Tell Congress That You Support Access Act for Fishing, Hunting

We’re losing our waters. Both development and government regulations--- pushing by anti-fishing groups--- are taking them away. In fact, one in five anglers has lost access to a favorite fishing spot during the past year, according to surveys.

That means federal properties --- lands and waters owned by all of us--- are more important than ever for recreational fishing.

In early 2013, Sen. Lisa Murkowski (R-AK) and Rep. Dan Benishek (R-MI) introduced the Recreational Fishing and Hunting Heritage and Opportunities Act (S. 170, H.R. 1825) into both chambers of Congress. This bill would facilitate the use of, and access to, federal public lands and waters for recreational fishing, hunting and shooting. 

Keep America Fishing says, “To help ensure that current and future generations are able to access and fish in our nation's federal lands and waters, please send a message to your legislators today urging them to co-sponsor this important legislation.”

Go here to take action through Keep America Fishing.


Freedom to Fish Act Passes Congress, Awaits President's Signature 

With bipartisan support, the Freedom to Fish Act has passed both houses of Congress and now awaits President Obama’s signature to become law.

Will he sign it? I can’t imagine that he wouldn’t. But with this administration, you never know what’s going to happen. It tends to like government regulations, lots of regulations. And it doesn't seem to care much for recreational fishing, as evidenced by the National Ocean Policy and the process used in creating it.

When/if the bill becomes law, it would remove access restrictions to recreational fishing along the Cumberland River in Tennessee and Kentucky.

The bill was drafted in response to a recent Army Corps of Engineers decision to restrict access downstream of 10 dams, citing safety concerns. Anglers didn’t like the proposal, saying they would lose some of their most productive waters. In addition, their respective legislative representatives criticized the Corps action, saying that it was overreaching.

“In this political climate it is refreshing to see a bill receive bipartisan support in the interest of recreational anglers and boaters alike,” said ASA Vice President Gordon Robertson, vice president of the American Sportfishing Association.

“While angling and boating access are important to the area’s economy, the proposed barriers along the Cumberland River were also unnecessary and counterproductive from a safety standpoint.

“Particularly concerning with these proposed closures was the lack of public input that went into the Army Corps’ decision,” noted Robertson. “If anglers had been provided an opportunity to weigh in on this proposal, Congressional action might not have been needed. It is critical that the public be allowed sufficient opportunities to provide input on any policy decision that might affect the public’s ability to access and enjoy public resources.”

The Freedom to Fish Act prohibits restrictive areas on the Cumberland River by the Army Corp for two years and also requires the Corps to remove any physical barriers that have been constructed since Aug. 1, 2012. Any future restrictions must be based on operational conditions that might create hazardous waters, and must follow an extensive opportunity for public input.

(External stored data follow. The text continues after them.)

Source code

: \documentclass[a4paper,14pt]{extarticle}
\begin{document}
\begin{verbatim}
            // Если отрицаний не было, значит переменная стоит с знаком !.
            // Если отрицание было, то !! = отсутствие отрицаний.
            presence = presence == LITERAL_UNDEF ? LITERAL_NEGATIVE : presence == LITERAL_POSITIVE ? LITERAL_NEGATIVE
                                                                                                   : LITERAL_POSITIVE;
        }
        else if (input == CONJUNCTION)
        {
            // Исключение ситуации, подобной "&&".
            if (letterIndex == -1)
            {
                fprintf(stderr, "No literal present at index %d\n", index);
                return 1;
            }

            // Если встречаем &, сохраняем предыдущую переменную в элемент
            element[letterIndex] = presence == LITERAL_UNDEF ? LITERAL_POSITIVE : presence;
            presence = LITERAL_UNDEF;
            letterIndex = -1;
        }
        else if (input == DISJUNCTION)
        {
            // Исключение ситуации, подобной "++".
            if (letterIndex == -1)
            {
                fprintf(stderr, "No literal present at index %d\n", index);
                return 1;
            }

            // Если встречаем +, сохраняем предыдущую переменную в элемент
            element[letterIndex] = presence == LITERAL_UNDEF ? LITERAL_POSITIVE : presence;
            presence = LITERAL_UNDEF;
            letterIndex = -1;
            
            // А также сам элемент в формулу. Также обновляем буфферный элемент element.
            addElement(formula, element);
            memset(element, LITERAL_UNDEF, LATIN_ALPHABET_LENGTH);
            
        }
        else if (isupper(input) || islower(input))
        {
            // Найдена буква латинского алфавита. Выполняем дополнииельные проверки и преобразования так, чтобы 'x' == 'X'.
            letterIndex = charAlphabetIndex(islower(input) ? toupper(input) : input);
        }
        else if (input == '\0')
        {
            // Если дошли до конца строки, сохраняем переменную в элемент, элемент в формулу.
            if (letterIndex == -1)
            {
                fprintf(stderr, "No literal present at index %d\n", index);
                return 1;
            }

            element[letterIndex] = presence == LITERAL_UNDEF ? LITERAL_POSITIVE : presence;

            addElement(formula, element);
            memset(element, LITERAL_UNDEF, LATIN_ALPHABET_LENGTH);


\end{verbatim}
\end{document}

 More information on the Freedom to Fish Act and the Cumberland River issue can be found at Keep America Fishing.


Help Protect Angler Access in Everglades

Which fishery will freshwater anglers lose first? Lake Erie? Lake Okeechobee? Lake Amistad? The Potomac River?

Unless we stand tall and push back assertively, we’re going to lose access to at least a portion of one of these or some other notable freshwater fishery in the years to come. You can count on it.

Preservationists and their close allies in this administration do not want us fishing on public waters, and they are going to use the National Ocean Policy and the National Park Service (NPS) to deny us access wherever they can.

Thus far, the focus has been on saltwater, notably Cape Hatteras National Seashore and Biscayne Bay.

But with this latest assault on access at Everglades National Park, they are moving their focus inland. A NPS proposal  for managing the park would prohibit combustion engines in about 80,000 acres of the eastern Everglades, south of the Tamiami Trail. In other words, it would create de facto no-fishing zones in much of Florida Bay.

“Boaters would be allowed to use push poles or trolling motors in these areas, but because many of these areas are several miles wide and lack channels or corridors for motorized access, many popular fishing areas would become virtually inaccessible,” says Keep America Fishing.

And the Miami Herald reported this:

“Said David Olsen, board member of the angling group CCA-Florida, to park officials at Tuesday’s meeting:

‘There’s growing concern in the angling community . . . a lot of people frankly believe you don’t want us there.’”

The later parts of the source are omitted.